_WHAT YOU HAVE TO DO_.
Find every line in the records below that holds the word "roles", and copy each one.
══════════════════════════════
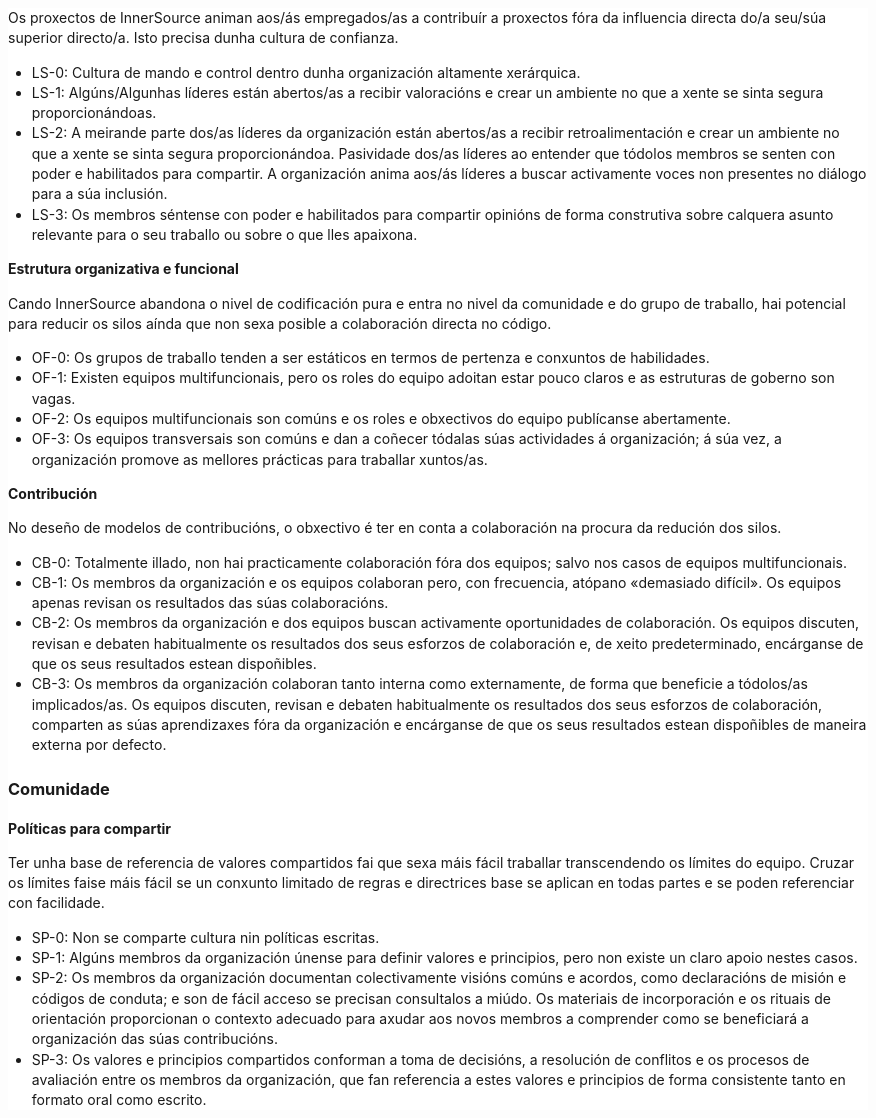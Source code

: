 Os proxectos de InnerSource animan aos/ás empregados/as a contribuír a proxectos fóra da influencia directa do/a seu/súa superior directo/a. Isto precisa dunha cultura de confianza.

* LS-0: Cultura de mando e control dentro dunha organización altamente xerárquica.
* LS-1: Algúns/Algunhas líderes están abertos/as a recibir valoracións e crear un ambiente no que a xente se sinta segura proporcionándoas.
* LS-2: A meirande parte dos/as líderes da organización están abertos/as a recibir retroalimentación e crear un ambiente no que a xente se sinta segura proporcionándoa. Pasividade dos/as líderes ao entender que tódolos membros se senten con poder e habilitados para compartir. A organización anima aos/ás líderes a buscar activamente voces non presentes no diálogo para a súa inclusión.
* LS-3: Os membros séntense con poder e habilitados para compartir opinións de forma construtiva sobre calquera asunto relevante para o seu traballo ou sobre o que lles apaixona.

**Estrutura organizativa e funcional**

Cando InnerSource abandona o nivel de codificación pura e entra no nivel da comunidade e do grupo de traballo, hai potencial para reducir os silos aínda que non sexa posible a colaboración directa no código.

* OF-0: Os grupos de traballo tenden a ser estáticos en termos de pertenza e conxuntos de habilidades.
* OF-1: Existen equipos multifuncionais, pero os roles do equipo adoitan estar pouco claros e as estruturas de goberno son vagas.
* OF-2: Os equipos multifuncionais son comúns e os roles e obxectivos do equipo publícanse abertamente.
* OF-3: Os equipos transversais son comúns e dan a coñecer tódalas súas actividades á organización; á súa vez, a organización promove as mellores prácticas para traballar xuntos/as.

**Contribución**

No deseño de modelos de contribucións, o obxectivo é ter en conta a colaboración na procura da redución dos silos.

* CB-0: Totalmente illado, non hai practicamente colaboración fóra dos equipos; salvo nos casos de equipos multifuncionais.
* CB-1: Os membros da organización e os equipos colaboran pero, con frecuencia, atópano «demasiado difícil». Os equipos apenas revisan os resultados das súas colaboracións.
* CB-2: Os membros da organización e dos equipos buscan activamente oportunidades de colaboración. Os equipos discuten, revisan e debaten habitualmente os resultados dos seus esforzos de colaboración e, de xeito predeterminado, encárganse de que os seus resultados estean dispoñibles.
* CB-3: Os membros da organización colaboran tanto interna como externamente, de forma que beneficie a tódolos/as implicados/as. Os equipos discuten, revisan e debaten habitualmente os resultados dos seus esforzos de colaboración, comparten as súas aprendizaxes fóra da organización e encárganse de que os seus resultados estean dispoñibles de maneira externa por defecto.

### Comunidade

**Políticas para compartir**

Ter unha base de referencia de valores compartidos fai que sexa máis fácil traballar transcendendo os límites do equipo. Cruzar os límites faise máis fácil se un conxunto limitado de regras e directrices base se aplican en todas partes e se poden referenciar con facilidade.

* SP-0: Non se comparte cultura nin políticas escritas.
* SP-1: Algúns membros da organización únense para definir valores e principios, pero non existe un claro apoio nestes casos.
* SP-2: Os membros da organización documentan colectivamente visións comúns e acordos, como declaracións de misión e códigos de conduta; e son de fácil acceso se precisan consultalos a miúdo. Os materiais de incorporación e os rituais de orientación proporcionan o contexto adecuado para axudar aos novos membros a comprender como se beneficiará a organización das súas contribucións.
* SP-3: Os valores e principios compartidos conforman a toma de decisións, a resolución de conflitos e os procesos de avaliación entre os membros da organización, que fan referencia a estes valores e principios de forma consistente tanto en formato oral como escrito.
══════════════════════════════
_WRITTEN ANSWER_.
* OF-1: Existen equipos multifuncionais, pero os roles do equipo adoitan estar pouco claros e as estruturas de goberno son vagas.
* OF-2: Os equipos multifuncionais son comúns e os roles e obxectivos do equipo publícanse abertamente.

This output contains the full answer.